Miss C asked a few questions on my last post & made a couple of comments I wanted to respond too. The first is about motivation.
C said "I still find it amazing that there are people
like you who willingly want to run a marathon (or walk up Everest etc). I have
no motivation to put myself through that and I wish I was more motivated by the
idea of the challenge. I think I might be a bit of a hedonist... LOL!"
If someone had asked me this time last year - so do you think you'll run the marathon next year, I'd have said no way. I'd just run my first half marathon & had awful ITB pain.
If someone had asked me 2 years ago if I could run a marathon, or a half marathon for that matter I'd have laughed & said, not likely, I can barely run 10kms!!!

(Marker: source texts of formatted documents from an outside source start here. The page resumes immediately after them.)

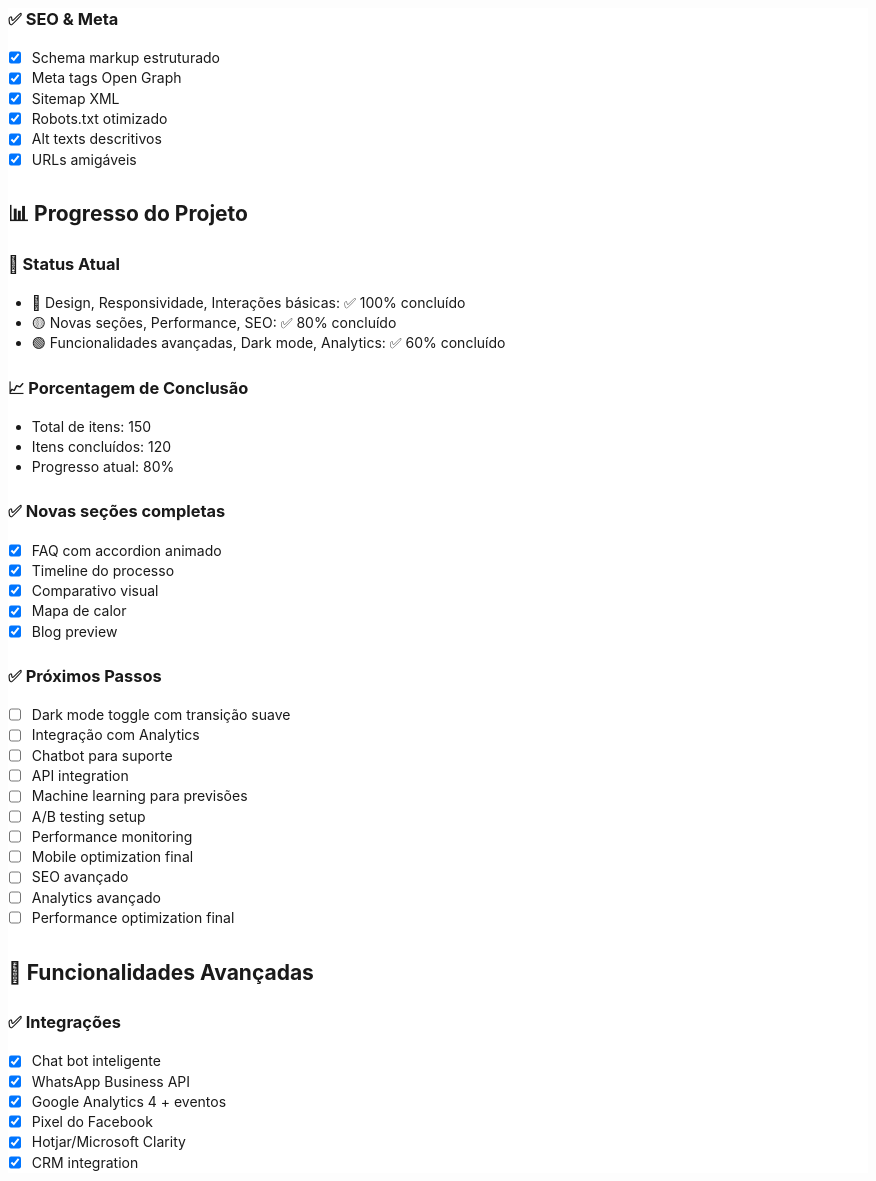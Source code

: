 ### ✅ SEO & Meta
- [x] Schema markup estruturado
- [x] Meta tags Open Graph
- [x] Sitemap XML
- [x] Robots.txt otimizado
- [x] Alt texts descritivos
- [x] URLs amigáveis

## 📊 Progresso do Projeto

### 🎯 Status Atual
- 🔴 Design, Responsividade, Interações básicas: ✅ 100% concluído
- 🟡 Novas seções, Performance, SEO: ✅ 80% concluído
- 🟢 Funcionalidades avançadas, Dark mode, Analytics: ✅ 60% concluído

### 📈 Porcentagem de Conclusão
- Total de itens: 150
- Itens concluídos: 120
- Progresso atual: 80%

### ✅ Novas seções completas
- [x] FAQ com accordion animado
- [x] Timeline do processo
- [x] Comparativo visual
- [x] Mapa de calor
- [x] Blog preview

### ✅ Próximos Passos
- [ ] Dark mode toggle com transição suave
- [ ] Integração com Analytics
- [ ] Chatbot para suporte
- [ ] API integration
- [ ] Machine learning para previsões
- [ ] A/B testing setup
- [ ] Performance monitoring
- [ ] Mobile optimization final
- [ ] SEO avançado
- [ ] Analytics avançado
- [ ] Performance optimization final

## 🎯 Funcionalidades Avançadas
### ✅ Integrações
- [x] Chat bot inteligente
- [x] WhatsApp Business API
- [x] Google Analytics 4 + eventos
- [x] Pixel do Facebook
- [x] Hotjar/Microsoft Clarity
- [x] CRM integration
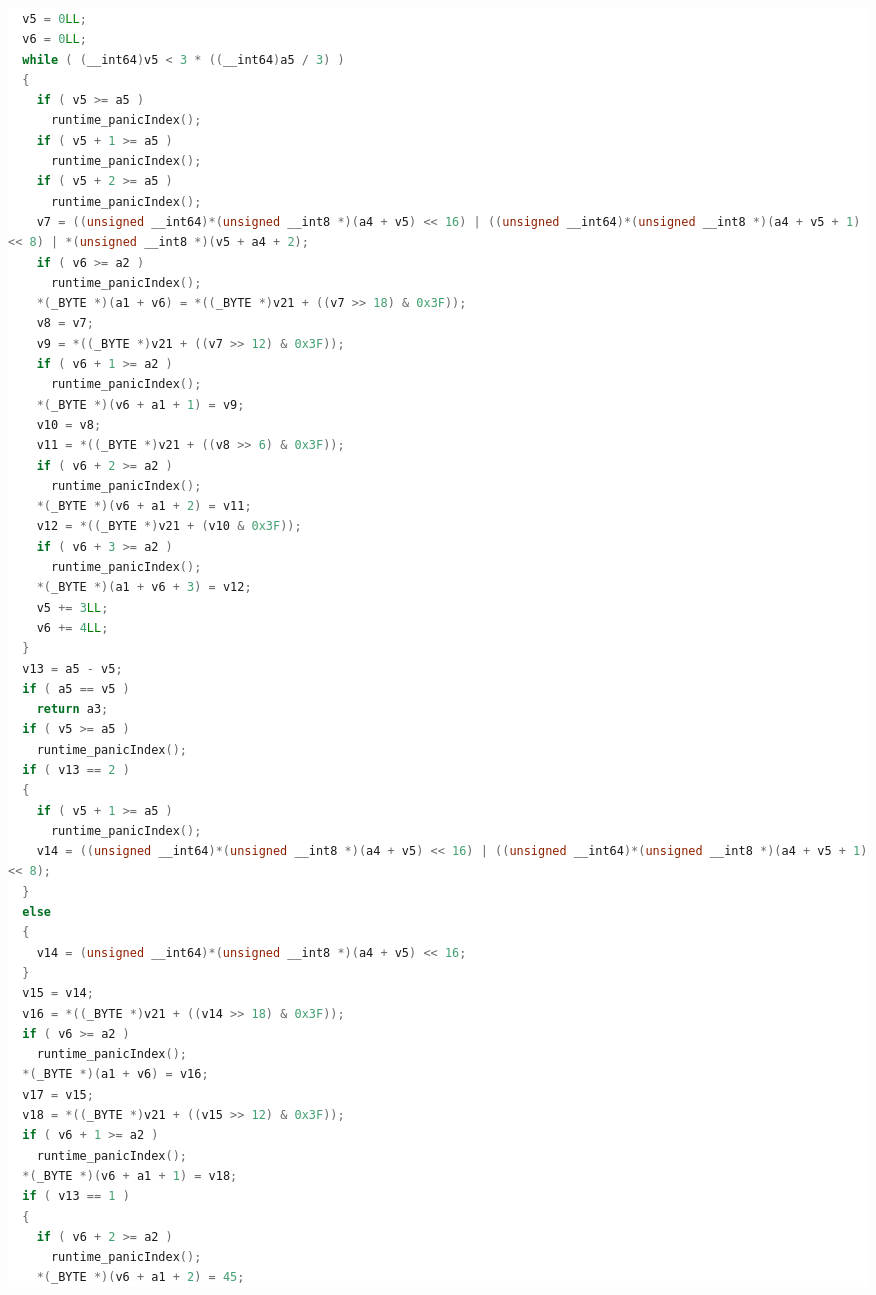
 ``` C
  v5 = 0LL;
  v6 = 0LL;
  while ( (__int64)v5 < 3 * ((__int64)a5 / 3) )
  {
    if ( v5 >= a5 )
      runtime_panicIndex();
    if ( v5 + 1 >= a5 )
      runtime_panicIndex();
    if ( v5 + 2 >= a5 )
      runtime_panicIndex();
    v7 = ((unsigned __int64)*(unsigned __int8 *)(a4 + v5) << 16) | ((unsigned __int64)*(unsigned __int8 *)(a4 + v5 + 1) << 8) | *(unsigned __int8 *)(v5 + a4 + 2);
    if ( v6 >= a2 )
      runtime_panicIndex();
    *(_BYTE *)(a1 + v6) = *((_BYTE *)v21 + ((v7 >> 18) & 0x3F));
    v8 = v7;
    v9 = *((_BYTE *)v21 + ((v7 >> 12) & 0x3F));
    if ( v6 + 1 >= a2 )
      runtime_panicIndex();
    *(_BYTE *)(v6 + a1 + 1) = v9;
    v10 = v8;
    v11 = *((_BYTE *)v21 + ((v8 >> 6) & 0x3F));
    if ( v6 + 2 >= a2 )
      runtime_panicIndex();
    *(_BYTE *)(v6 + a1 + 2) = v11;
    v12 = *((_BYTE *)v21 + (v10 & 0x3F));
    if ( v6 + 3 >= a2 )
      runtime_panicIndex();
    *(_BYTE *)(a1 + v6 + 3) = v12;
    v5 += 3LL;
    v6 += 4LL;
  }
  v13 = a5 - v5;
  if ( a5 == v5 )
    return a3;
  if ( v5 >= a5 )
    runtime_panicIndex();
  if ( v13 == 2 )
  {
    if ( v5 + 1 >= a5 )
      runtime_panicIndex();
    v14 = ((unsigned __int64)*(unsigned __int8 *)(a4 + v5) << 16) | ((unsigned __int64)*(unsigned __int8 *)(a4 + v5 + 1) << 8);
  }
  else
  {
    v14 = (unsigned __int64)*(unsigned __int8 *)(a4 + v5) << 16;
  }
  v15 = v14;
  v16 = *((_BYTE *)v21 + ((v14 >> 18) & 0x3F));
  if ( v6 >= a2 )
    runtime_panicIndex();
  *(_BYTE *)(a1 + v6) = v16;
  v17 = v15;
  v18 = *((_BYTE *)v21 + ((v15 >> 12) & 0x3F));
  if ( v6 + 1 >= a2 )
    runtime_panicIndex();
  *(_BYTE *)(v6 + a1 + 1) = v18;
  if ( v13 == 1 )
  {
    if ( v6 + 2 >= a2 )
      runtime_panicIndex();
    *(_BYTE *)(v6 + a1 + 2) = 45;
```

If someone had asked me 3 years ago if I could run 10kms I might have said, I wish I could, maybe one day.
If someone had asked me 10, or 20 years ago about running, or running even 5kms, I would have rolled my eyes at you & said are you barking mad?? I'm not athletic, I hate sport & I'm uncoordinated & too fat & unfit. Why would I want to run? That's for other people who are not me.

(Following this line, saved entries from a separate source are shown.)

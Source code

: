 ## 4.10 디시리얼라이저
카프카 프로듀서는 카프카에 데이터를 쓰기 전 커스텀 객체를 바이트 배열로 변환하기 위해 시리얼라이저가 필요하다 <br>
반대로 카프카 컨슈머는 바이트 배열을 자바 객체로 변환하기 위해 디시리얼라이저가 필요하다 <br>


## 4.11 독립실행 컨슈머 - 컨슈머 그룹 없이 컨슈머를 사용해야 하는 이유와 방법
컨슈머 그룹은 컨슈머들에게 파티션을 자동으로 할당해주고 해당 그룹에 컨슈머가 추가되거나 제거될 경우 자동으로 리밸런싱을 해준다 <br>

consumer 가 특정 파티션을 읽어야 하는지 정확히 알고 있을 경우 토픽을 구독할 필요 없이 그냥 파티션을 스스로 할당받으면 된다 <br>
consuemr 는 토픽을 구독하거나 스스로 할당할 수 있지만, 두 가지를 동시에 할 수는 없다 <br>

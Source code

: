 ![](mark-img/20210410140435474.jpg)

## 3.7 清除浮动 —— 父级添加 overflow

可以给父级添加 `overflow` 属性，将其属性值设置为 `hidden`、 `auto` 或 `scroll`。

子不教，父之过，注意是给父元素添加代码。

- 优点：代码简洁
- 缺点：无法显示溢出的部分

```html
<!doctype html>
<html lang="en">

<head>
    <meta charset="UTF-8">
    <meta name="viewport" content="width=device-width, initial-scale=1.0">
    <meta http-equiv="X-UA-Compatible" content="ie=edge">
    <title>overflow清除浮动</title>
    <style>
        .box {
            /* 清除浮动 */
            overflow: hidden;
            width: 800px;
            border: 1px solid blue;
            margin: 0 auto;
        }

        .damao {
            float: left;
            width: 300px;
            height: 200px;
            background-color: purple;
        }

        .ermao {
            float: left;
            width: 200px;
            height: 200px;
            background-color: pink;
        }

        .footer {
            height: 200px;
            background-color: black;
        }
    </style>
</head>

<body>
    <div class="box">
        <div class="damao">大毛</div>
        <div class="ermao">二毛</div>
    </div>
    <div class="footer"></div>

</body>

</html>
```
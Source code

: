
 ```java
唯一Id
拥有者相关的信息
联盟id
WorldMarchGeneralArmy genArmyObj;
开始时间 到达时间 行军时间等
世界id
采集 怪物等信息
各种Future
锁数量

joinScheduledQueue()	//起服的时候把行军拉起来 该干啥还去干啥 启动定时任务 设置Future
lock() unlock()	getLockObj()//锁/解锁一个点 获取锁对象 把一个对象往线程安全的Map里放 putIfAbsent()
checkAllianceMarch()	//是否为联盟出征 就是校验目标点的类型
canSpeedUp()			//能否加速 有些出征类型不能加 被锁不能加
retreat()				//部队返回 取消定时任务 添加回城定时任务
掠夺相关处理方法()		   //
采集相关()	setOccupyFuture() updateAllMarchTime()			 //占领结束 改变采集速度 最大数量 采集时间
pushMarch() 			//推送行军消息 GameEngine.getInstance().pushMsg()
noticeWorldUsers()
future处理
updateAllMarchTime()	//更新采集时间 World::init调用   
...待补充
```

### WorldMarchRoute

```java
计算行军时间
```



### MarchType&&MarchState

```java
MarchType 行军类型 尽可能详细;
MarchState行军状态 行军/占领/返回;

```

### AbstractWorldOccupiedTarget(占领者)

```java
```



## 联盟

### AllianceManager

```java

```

I guess what I'm trying to say is that I didn't all of a sudden develop the motivation to run nor to run a marathon.
There were baby steps. I wanted to lose some weight to start with. I weighed 54kgs when I finished highschool. In 10 years I put on 22kgs. It took 10 years to get rid of 10kgs. I spent the following 5 years fluctuating between 60 & 65kgs & sizes 10 - 12.
18 months ago I finally dropped below 60kgs & have stabilized in the past 6 months between 56 & 57kgs & sizes 6 - 8.

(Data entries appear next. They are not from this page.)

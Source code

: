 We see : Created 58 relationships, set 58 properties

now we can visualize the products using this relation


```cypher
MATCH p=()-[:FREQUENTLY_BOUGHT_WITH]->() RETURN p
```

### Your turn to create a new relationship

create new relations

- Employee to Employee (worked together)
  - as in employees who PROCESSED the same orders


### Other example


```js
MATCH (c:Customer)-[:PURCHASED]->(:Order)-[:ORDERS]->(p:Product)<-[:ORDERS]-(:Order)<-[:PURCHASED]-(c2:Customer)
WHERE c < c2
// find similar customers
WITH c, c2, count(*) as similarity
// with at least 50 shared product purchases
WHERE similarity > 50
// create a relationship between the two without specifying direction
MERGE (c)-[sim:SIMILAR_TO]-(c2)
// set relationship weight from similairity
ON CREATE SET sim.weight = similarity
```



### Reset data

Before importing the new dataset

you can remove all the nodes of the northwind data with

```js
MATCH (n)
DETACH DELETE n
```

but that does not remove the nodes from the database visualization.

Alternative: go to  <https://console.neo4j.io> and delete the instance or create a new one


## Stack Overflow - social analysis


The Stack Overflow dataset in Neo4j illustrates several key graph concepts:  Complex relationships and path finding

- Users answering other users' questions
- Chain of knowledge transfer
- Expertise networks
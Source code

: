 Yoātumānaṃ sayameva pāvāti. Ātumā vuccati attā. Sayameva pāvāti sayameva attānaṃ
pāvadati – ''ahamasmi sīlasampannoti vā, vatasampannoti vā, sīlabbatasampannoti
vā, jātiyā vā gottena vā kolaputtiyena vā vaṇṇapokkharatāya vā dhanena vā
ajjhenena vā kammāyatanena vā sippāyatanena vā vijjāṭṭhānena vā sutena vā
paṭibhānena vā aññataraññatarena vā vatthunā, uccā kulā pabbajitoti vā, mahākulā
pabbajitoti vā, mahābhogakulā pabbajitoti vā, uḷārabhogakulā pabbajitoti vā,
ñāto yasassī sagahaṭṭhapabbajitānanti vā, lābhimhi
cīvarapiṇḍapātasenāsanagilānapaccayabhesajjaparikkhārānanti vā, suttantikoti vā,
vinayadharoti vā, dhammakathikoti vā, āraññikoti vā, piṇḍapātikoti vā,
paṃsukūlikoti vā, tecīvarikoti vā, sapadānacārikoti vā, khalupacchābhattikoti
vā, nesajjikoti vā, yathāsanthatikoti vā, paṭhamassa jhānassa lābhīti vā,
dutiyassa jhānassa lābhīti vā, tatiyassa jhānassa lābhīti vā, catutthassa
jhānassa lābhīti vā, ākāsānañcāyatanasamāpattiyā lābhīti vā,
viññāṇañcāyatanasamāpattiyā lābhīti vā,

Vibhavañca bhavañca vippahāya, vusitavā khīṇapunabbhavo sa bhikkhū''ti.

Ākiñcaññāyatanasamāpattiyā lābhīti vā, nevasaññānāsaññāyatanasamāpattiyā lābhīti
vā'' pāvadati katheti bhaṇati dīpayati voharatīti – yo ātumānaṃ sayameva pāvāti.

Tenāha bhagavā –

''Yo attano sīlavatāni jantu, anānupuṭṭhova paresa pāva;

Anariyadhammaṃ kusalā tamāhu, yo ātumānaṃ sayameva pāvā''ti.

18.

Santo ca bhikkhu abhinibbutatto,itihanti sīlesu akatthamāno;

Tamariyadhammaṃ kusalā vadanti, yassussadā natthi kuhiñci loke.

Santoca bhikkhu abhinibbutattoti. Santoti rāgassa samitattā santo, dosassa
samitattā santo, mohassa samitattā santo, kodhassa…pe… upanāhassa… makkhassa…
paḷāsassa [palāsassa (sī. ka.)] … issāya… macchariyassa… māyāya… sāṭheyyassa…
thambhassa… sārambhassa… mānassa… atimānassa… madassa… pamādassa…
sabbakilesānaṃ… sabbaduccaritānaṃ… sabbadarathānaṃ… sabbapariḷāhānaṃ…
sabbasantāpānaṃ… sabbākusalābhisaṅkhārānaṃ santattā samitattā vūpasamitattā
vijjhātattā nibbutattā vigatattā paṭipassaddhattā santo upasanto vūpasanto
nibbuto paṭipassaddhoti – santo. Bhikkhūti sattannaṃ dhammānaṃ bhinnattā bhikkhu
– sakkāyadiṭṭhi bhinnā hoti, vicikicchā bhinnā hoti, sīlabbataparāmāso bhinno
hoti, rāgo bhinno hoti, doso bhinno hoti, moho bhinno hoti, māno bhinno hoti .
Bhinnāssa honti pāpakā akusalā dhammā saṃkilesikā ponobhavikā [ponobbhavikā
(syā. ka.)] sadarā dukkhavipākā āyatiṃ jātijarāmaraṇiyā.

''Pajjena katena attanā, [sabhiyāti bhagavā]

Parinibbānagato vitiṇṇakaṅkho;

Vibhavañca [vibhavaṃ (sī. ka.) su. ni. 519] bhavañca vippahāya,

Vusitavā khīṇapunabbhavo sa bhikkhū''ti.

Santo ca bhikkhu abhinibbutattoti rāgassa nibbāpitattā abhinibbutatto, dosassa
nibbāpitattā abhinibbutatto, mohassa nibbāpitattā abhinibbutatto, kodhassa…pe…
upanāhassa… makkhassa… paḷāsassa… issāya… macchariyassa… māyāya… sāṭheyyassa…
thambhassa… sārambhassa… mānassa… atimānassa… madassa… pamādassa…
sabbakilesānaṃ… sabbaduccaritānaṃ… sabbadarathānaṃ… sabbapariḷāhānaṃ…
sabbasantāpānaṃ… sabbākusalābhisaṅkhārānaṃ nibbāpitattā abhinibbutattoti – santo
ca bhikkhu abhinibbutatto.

I actually put on weight in the past 2 months but dropped almost 2% body fat - which answers another of Miss C's questions: "What role has weight loss played in your
training and has it been difficult to keep weight on with all that training???"
Weight loss was my initial goal way back when. The goal to be fit enough walk & enjoy the Black Cat Track in PNG in 2013 really got me motivated to become fitter & stronger & really had nothing to do with weight.
The motivation was that I didn't want to be the weakest person on the trip; I didn't want to hold everyone up; I didn't want to spend each day wishing it was over (if it was as hard as everyone says it is). Fear, I guess was the motivation.
It's been an interesting year for me & I haven't really made it too public, but I've been dealing with a bit of anxiety - enough to seek help. I realize I've been letting fear of failure & fear of feeling negative feelings rule me for some time now (in additional to other things). Sorry, I'm getting off topic a bit here - what was the question??
Weight loss - no, that hasn't really played a role in my training for the past 18 months. I'd by lying if I said I wasn't happy with my new body shape, but I do get a bit cranky if people say I look anorexic as someone did the other day!!! I do jump on the scale every morning, it's more out of interest to see how different foods etc affect my bodies ability to retain fluid etc.
I relation to weight loss - I don't really have a magic formula. It just eventually clicked I suppose. I found a PT who believed in me when I didn't believe in myself; that wasn't always entirely healthy though, I believe I've really only just started to believe in myself in the past month or so. My current PT has been telling me for ages that I've got this & I cant imagine my exercise life without him, but I'm finally doing it for me. No-one else. Just me.
Yup I'm a slow learner and I've spent way to long making decisions based on what I thought other people wanted from me.
I terms of keeping weight on, that's my PT's department. He builds up my muscles & apparently I break them down with the distance running! As I said, I've actually put weight on, but have lost centimetres everywhere except thighs (I have impressive quads!) & reduced body fat. It will be interesting to see what happens now that I'm not running such long distances. I plan to keep up the half marathon distance - running coach said to max at 2 hours every second week so that I shall do & work hard on strengthening some of my weaker/lazy muscles (read butt).
I hope the above makes a bit of sense!! If you have any other questions, holla!!!